(Stored items from a collection)
....
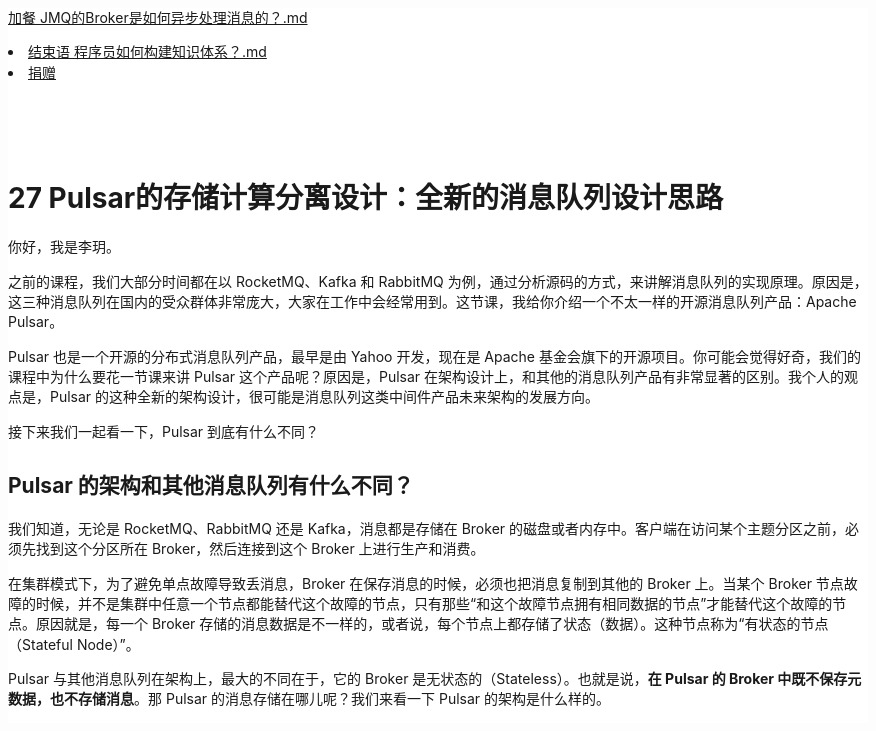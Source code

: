 <a class="menu-item" href="/%e4%b8%93%e6%a0%8f/%e6%b6%88%e6%81%af%e9%98%9f%e5%88%97%e9%ab%98%e6%89%8b%e8%af%be/%e5%8a%a0%e9%a4%90%20%20JMQ%e7%9a%84Broker%e6%98%af%e5%a6%82%e4%bd%95%e5%bc%82%e6%ad%a5%e5%a4%84%e7%90%86%e6%b6%88%e6%81%af%e7%9a%84%ef%bc%9f.md" id="加餐  JMQ的Broker是如何异步处理消息的？.md">加餐  JMQ的Broker是如何异步处理消息的？.md</a>
</li>
<li>
<a class="menu-item" href="/%e4%b8%93%e6%a0%8f/%e6%b6%88%e6%81%af%e9%98%9f%e5%88%97%e9%ab%98%e6%89%8b%e8%af%be/%e7%bb%93%e6%9d%9f%e8%af%ad%20%20%e7%a8%8b%e5%ba%8f%e5%91%98%e5%a6%82%e4%bd%95%e6%9e%84%e5%bb%ba%e7%9f%a5%e8%af%86%e4%bd%93%e7%b3%bb%ef%bc%9f.md" id="结束语  程序员如何构建知识体系？.md">结束语  程序员如何构建知识体系？.md</a>
</li>
<li><a href="/assets/捐赠.md">捐赠</a></li>
</ul>
</div>
</div>
<div class="sidebar-toggle" onclick="sidebar_toggle()" onmouseleave="remove_inner()" onmouseover="add_inner()">
<div class="sidebar-toggle-inner"></div>
</div>
<div class="off-canvas-content">
<div class="columns">
<div class="column col-12 col-lg-12">
<div class="book-navbar">
<header class="navbar">
<section class="navbar-section">
<a onclick="open_sidebar()">
<i class="icon icon-menu"></i>
</a>
</section>
</header>
</div>
<div class="book-content" style="max-width: 960px; margin: 0 auto;
    overflow-x: auto;
    overflow-y: hidden;">
<div class="book-post">

<p align="center" id="tip"></p>
<h1 class="title" data-id="27  Pulsar的存储计算分离设计：全新的消息队列设计思路" id="title">27  Pulsar的存储计算分离设计：全新的消息队列设计思路</h1>
<div><p>你好，我是李玥。</p>
<p>之前的课程，我们大部分时间都在以 RocketMQ、Kafka 和 RabbitMQ 为例，通过分析源码的方式，来讲解消息队列的实现原理。原因是，这三种消息队列在国内的受众群体非常庞大，大家在工作中会经常用到。这节课，我给你介绍一个不太一样的开源消息队列产品：Apache Pulsar。</p>
<p>Pulsar 也是一个开源的分布式消息队列产品，最早是由 Yahoo 开发，现在是 Apache 基金会旗下的开源项目。你可能会觉得好奇，我们的课程中为什么要花一节课来讲 Pulsar 这个产品呢？原因是，Pulsar 在架构设计上，和其他的消息队列产品有非常显著的区别。我个人的观点是，Pulsar 的这种全新的架构设计，很可能是消息队列这类中间件产品未来架构的发展方向。</p>
<p>接下来我们一起看一下，Pulsar 到底有什么不同？</p>
<h2 id="pulsar-的架构和其他消息队列有什么不同">Pulsar 的架构和其他消息队列有什么不同？</h2>
<p>我们知道，无论是 RocketMQ、RabbitMQ 还是 Kafka，消息都是存储在 Broker 的磁盘或者内存中。客户端在访问某个主题分区之前，必须先找到这个分区所在 Broker，然后连接到这个 Broker 上进行生产和消费。</p>
<p>在集群模式下，为了避免单点故障导致丢消息，Broker 在保存消息的时候，必须也把消息复制到其他的 Broker 上。当某个 Broker 节点故障的时候，并不是集群中任意一个节点都能替代这个故障的节点，只有那些“和这个故障节点拥有相同数据的节点”才能替代这个故障的节点。原因就是，每一个 Broker 存储的消息数据是不一样的，或者说，每个节点上都存储了状态（数据）。这种节点称为“有状态的节点（Stateful Node）”。</p>
<p>Pulsar 与其他消息队列在架构上，最大的不同在于，它的 Broker 是无状态的（Stateless）。也就是说，<strong>在 Pulsar 的 Broker 中既不保存元数据，也不存储消息</strong>。那 Pulsar 的消息存储在哪儿呢？我们来看一下 Pulsar 的架构是什么样的。</p>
....
Show the lines of the records above that mention "RocketMQ".

-- RESULT OF THIS TASK --
<p>之前的课程，我们大部分时间都在以 RocketMQ、Kafka 和 RabbitMQ 为例，通过分析源码的方式，来讲解消息队列的实现原理。原因是，这三种消息队列在国内的受众群体非常庞大，大家在工作中会经常用到。这节课，我给你介绍一个不太一样的开源消息队列产品：Apache Pulsar。</p>
<p>我们知道，无论是 RocketMQ、RabbitMQ 还是 Kafka，消息都是存储在 Broker 的磁盘或者内存中。客户端在访问某个主题分区之前，必须先找到这个分区所在 Broker，然后连接到这个 Broker 上进行生产和消费。</p>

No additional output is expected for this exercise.